Benjamin, who was then a state senator, had already repaid his campaign fund for misusing it to pay for car loan repayments, gas and a wedding-related party.
And a report from January 2021 in the publication The city hinted at some issues in Benjamin’s unsuccessful campaign for New York City Comptroller. He reported that three men who were listed by the Board of Elections as making small donations to Benjamin said they had not contributed.
Hochul said she thought all of those issues were resolved by the time she selected him for the job.
“We were told that whatever came up had been resolved,” Hochul said. “Everything was clean.”
Hochul said she will take some time to choose a new lieutenant governor and will conduct a much more thorough vetting process.

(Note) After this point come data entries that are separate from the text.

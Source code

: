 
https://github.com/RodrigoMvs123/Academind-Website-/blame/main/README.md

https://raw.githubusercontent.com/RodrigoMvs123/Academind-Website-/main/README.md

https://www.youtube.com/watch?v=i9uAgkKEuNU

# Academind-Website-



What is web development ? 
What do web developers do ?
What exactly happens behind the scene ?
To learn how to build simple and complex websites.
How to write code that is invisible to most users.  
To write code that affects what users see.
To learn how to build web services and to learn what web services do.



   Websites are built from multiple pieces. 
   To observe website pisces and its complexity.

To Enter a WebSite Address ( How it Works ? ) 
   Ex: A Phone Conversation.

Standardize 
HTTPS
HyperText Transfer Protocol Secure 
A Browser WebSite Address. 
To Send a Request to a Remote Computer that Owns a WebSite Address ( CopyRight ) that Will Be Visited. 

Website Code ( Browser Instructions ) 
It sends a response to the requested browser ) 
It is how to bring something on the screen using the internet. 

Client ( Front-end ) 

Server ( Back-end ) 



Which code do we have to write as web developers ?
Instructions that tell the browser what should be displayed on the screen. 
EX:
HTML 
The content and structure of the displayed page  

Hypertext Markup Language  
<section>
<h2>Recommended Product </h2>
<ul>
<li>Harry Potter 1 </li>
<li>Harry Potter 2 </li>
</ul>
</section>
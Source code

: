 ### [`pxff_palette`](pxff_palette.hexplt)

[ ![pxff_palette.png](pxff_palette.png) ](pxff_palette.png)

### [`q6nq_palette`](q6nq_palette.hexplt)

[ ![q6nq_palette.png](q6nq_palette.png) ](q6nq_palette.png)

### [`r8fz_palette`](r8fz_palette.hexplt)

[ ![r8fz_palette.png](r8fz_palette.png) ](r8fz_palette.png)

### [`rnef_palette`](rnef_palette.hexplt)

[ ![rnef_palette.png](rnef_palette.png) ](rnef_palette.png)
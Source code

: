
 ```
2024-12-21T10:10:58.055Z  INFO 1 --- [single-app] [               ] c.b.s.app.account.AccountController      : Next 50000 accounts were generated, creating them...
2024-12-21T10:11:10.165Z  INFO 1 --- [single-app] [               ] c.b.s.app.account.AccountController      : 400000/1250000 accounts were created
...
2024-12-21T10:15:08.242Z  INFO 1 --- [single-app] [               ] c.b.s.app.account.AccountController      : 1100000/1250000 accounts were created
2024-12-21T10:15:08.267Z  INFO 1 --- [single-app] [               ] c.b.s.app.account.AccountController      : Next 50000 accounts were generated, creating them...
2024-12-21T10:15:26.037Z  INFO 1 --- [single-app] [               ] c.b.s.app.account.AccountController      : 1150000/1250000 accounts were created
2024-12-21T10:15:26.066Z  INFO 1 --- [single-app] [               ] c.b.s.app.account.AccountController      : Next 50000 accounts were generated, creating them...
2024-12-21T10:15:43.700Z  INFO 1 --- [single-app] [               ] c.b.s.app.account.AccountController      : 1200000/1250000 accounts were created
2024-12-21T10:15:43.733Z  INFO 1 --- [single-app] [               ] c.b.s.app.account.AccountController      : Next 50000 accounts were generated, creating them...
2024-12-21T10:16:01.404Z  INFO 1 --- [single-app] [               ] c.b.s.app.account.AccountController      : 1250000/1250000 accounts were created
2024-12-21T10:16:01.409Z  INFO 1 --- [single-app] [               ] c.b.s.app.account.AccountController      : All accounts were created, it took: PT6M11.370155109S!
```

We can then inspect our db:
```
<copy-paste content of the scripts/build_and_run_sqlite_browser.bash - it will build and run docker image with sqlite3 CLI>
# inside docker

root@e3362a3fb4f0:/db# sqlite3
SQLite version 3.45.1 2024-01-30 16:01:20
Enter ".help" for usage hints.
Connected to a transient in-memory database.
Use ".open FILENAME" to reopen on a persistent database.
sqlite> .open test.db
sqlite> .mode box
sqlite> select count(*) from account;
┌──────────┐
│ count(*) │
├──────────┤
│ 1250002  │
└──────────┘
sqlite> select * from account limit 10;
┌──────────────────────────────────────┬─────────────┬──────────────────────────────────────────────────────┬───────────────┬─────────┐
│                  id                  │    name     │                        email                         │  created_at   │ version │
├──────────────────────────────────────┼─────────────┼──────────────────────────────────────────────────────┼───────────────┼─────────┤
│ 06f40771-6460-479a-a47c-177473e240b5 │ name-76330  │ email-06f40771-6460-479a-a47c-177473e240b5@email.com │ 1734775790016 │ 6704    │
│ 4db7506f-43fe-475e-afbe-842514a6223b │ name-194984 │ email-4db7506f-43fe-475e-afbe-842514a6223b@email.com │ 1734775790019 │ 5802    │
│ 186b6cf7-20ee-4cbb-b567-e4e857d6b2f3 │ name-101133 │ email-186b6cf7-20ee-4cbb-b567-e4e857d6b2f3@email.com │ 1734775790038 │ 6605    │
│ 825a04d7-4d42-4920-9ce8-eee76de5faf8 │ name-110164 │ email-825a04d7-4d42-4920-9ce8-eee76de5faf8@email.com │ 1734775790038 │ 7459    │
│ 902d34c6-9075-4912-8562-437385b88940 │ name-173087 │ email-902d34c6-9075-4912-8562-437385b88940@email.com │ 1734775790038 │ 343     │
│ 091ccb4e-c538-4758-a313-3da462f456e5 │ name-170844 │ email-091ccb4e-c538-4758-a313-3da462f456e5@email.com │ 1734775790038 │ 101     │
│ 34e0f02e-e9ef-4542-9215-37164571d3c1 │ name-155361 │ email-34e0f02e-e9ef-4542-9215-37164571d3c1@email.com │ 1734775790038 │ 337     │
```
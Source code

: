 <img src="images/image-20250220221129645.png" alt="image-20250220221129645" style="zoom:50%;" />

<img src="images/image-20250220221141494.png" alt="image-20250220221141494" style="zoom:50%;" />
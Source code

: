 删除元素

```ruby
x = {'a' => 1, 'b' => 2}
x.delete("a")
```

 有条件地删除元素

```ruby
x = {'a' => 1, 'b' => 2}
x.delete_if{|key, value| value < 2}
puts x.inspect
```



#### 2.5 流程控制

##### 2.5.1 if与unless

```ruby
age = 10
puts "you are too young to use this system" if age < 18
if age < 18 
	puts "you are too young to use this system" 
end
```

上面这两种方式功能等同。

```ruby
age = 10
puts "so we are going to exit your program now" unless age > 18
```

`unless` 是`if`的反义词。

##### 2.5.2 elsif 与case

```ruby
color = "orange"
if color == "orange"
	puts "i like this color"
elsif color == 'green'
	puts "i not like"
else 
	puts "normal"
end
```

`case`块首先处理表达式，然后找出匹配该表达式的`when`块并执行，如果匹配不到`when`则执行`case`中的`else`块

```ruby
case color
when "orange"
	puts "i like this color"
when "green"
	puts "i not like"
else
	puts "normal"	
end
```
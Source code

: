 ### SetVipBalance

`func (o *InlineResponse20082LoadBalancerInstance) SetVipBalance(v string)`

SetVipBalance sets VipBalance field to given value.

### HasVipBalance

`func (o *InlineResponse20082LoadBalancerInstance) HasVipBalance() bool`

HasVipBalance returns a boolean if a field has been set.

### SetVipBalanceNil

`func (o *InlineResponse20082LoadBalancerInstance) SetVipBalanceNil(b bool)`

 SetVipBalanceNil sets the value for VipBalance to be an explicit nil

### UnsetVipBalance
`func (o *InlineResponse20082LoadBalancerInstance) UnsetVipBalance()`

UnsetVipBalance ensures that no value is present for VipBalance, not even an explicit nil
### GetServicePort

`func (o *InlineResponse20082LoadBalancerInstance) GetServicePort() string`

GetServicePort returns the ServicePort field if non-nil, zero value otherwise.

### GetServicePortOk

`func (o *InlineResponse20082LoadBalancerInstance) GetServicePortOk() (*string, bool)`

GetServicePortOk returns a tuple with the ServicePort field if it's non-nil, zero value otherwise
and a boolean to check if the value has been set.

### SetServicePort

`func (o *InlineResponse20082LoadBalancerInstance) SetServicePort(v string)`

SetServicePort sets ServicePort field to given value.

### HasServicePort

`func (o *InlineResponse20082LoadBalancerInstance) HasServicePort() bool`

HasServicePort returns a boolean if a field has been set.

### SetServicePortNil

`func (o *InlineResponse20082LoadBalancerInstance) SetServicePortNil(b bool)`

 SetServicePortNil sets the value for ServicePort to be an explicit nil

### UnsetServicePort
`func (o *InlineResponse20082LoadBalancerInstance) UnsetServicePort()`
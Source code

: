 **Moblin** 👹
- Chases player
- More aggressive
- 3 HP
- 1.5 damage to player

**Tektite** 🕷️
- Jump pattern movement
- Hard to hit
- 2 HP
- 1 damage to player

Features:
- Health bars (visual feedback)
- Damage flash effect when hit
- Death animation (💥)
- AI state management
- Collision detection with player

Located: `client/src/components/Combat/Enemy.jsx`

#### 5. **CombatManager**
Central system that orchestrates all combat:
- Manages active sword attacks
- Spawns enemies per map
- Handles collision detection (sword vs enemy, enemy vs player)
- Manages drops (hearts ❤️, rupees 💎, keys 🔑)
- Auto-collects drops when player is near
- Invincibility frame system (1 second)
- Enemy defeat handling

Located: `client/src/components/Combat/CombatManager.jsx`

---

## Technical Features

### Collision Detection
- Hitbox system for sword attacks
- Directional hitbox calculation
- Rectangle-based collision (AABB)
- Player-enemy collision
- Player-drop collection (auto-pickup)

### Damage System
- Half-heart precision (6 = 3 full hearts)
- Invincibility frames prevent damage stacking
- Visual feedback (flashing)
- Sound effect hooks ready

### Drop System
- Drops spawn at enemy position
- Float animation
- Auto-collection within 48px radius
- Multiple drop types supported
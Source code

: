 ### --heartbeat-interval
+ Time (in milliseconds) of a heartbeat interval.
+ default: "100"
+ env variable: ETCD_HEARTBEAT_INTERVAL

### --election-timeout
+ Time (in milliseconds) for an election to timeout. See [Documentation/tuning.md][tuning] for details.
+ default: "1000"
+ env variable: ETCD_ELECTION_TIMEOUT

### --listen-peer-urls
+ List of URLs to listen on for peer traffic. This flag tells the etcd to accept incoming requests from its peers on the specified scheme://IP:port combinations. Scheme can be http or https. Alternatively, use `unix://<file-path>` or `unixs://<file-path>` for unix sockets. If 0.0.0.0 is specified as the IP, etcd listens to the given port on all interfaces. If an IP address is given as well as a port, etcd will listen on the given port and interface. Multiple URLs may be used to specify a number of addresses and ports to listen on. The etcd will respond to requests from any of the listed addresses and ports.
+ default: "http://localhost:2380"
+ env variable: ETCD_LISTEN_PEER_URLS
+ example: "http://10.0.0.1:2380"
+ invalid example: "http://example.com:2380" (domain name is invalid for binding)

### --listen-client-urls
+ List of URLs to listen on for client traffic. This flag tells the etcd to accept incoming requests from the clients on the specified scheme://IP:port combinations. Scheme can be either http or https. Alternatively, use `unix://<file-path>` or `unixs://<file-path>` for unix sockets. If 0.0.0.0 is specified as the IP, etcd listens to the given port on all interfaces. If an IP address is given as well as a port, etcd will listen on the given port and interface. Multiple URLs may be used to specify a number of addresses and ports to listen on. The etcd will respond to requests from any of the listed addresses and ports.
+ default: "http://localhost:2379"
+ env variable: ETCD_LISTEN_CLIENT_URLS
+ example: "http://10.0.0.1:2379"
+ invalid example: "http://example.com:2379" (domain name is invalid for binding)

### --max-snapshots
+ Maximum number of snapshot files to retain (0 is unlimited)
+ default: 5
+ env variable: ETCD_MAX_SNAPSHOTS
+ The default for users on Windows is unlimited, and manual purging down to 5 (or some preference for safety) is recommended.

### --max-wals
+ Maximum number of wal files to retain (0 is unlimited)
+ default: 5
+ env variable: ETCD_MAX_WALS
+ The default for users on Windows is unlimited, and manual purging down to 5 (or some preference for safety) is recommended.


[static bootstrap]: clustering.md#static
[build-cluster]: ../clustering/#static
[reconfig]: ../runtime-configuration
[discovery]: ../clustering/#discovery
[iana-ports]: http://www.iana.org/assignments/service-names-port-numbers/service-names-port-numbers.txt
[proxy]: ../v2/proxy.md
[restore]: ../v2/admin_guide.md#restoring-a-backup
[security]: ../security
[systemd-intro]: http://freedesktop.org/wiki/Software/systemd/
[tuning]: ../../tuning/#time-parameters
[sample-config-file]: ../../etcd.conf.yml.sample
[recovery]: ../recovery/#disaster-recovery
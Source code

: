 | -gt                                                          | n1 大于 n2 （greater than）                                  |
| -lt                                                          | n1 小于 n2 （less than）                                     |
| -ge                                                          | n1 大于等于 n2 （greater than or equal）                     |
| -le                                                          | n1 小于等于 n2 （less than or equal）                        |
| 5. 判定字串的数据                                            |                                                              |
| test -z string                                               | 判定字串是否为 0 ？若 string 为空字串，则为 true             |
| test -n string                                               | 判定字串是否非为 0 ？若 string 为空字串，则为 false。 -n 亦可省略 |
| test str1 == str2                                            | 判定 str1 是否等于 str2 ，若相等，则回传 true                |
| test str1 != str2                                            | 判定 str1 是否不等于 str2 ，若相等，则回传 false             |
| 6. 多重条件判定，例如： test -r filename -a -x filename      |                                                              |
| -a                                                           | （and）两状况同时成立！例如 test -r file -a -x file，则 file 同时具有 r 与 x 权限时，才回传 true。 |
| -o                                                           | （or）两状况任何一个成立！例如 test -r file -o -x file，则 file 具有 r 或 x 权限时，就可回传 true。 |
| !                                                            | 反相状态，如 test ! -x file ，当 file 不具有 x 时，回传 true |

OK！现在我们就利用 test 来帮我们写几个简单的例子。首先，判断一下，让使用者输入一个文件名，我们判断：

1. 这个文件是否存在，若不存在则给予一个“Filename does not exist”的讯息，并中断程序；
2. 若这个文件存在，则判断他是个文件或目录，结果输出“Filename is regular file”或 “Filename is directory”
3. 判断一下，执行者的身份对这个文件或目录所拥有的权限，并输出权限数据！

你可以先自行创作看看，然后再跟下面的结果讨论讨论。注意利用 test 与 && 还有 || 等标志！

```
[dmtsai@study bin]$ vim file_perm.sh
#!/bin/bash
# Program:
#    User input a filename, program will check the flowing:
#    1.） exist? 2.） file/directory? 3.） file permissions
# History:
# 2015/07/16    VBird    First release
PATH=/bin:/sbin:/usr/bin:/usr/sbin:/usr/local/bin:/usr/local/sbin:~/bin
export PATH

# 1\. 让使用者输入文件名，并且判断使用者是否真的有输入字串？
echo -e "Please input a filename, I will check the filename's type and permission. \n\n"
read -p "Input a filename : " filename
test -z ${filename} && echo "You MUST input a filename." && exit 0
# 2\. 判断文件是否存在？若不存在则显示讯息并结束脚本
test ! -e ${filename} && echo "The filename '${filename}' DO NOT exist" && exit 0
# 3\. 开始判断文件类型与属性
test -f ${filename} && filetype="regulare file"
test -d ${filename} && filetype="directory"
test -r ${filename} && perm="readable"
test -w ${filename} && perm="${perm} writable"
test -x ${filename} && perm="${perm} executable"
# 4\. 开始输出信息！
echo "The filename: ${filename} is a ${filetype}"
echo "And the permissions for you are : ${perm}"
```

There are two other candidates on the ballot for lieutenant governor in the June primary. Diana Reyna teams up with Long Island Congressman Tom Suozzi, who is campaigning against Hochul for governor. Ana Maria Archila is associated with New York public attorney Jumaane Williams, who also wants to be governor.
There has been speculation that Hochul might choose either of the women to make her lieutenant governor, or convince them to become her running mate instead.
The candidates for lieutenant governor run separately from the candidates for governor in the primary ballot, but together in the November election, so it’s also possible that one of them ends up on the general election ticket with Hochul even if she doesn’t choose them.
During a press conference on Wednesday, Reyna criticized what she called Hochul’s failure to vet Benjamin.
“That says a lot about the governor’s judgment,” she said.
Reyna, who was asked if she would run with Hochul in the primary, said the question was “hypothetical”. But she said she intended to stick with her endorsement of Suozzi for the governorship.
She has not ruled out accepting an offer to become lieutenant governor and said she would work with the governor if she were to win second place.
Another problem for Hochul is that it’s too late to remove Benjamin from the June ballot unless he dies, runs for another office or leaves the state.
Under the terms of his bond agreement, Benjamin’s travel is limited, but he is allowed to visit Virginia and Georgia, where he has family.
Hochul said she was “examining” ways to remove Benjamin from the ballot and said trying to convince him to move was an “option”.